- HOW TO COMPLETE THIS TASK
Your answer must be a single number: how many lines in the records include the word "actualizado".

[Opening DATA section]

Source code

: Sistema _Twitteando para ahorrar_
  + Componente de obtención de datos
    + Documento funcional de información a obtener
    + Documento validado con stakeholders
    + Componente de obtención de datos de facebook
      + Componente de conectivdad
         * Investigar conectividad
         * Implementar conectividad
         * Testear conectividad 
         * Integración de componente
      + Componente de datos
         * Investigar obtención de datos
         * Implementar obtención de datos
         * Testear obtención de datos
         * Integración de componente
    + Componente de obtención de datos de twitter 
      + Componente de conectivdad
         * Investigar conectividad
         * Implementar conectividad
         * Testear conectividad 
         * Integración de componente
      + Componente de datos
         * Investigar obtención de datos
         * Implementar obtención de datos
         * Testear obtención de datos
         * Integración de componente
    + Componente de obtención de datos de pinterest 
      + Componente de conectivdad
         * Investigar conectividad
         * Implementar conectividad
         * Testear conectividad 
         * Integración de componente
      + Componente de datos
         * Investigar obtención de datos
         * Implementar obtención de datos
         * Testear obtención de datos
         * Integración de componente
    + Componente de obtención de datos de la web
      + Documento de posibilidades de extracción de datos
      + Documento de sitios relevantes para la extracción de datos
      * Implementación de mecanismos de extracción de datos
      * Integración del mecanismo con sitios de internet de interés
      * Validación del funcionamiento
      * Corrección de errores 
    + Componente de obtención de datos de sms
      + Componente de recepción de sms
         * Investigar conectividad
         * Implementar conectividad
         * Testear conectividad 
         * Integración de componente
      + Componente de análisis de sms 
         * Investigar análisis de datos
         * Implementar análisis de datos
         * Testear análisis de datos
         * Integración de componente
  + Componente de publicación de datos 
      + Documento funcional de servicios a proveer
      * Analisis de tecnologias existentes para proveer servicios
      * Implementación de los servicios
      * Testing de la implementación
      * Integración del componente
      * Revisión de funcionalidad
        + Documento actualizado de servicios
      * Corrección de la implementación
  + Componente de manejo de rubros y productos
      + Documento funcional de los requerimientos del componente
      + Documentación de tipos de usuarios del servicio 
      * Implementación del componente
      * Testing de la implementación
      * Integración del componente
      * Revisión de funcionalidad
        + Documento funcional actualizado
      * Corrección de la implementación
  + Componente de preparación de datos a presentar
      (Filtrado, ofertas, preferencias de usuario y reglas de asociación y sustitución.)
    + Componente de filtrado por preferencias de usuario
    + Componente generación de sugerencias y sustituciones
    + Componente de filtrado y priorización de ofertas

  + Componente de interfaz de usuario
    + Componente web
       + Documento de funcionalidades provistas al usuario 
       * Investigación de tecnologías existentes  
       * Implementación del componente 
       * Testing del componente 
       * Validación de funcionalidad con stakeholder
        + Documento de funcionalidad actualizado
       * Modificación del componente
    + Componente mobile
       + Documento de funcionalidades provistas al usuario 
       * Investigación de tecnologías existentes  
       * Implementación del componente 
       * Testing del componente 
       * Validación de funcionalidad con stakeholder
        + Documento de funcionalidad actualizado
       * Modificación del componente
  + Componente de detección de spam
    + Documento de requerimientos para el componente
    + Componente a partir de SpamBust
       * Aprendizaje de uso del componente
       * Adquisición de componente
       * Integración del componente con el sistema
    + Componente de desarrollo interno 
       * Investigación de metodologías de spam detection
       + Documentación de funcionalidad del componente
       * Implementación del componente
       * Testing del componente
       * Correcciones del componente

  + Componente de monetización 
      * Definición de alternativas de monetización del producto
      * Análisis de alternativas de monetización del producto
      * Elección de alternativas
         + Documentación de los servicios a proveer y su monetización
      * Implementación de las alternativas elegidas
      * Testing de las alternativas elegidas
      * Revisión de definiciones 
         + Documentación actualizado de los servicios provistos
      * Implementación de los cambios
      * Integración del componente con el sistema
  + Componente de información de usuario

[Closing DATA section]

- ANSWER BOX
5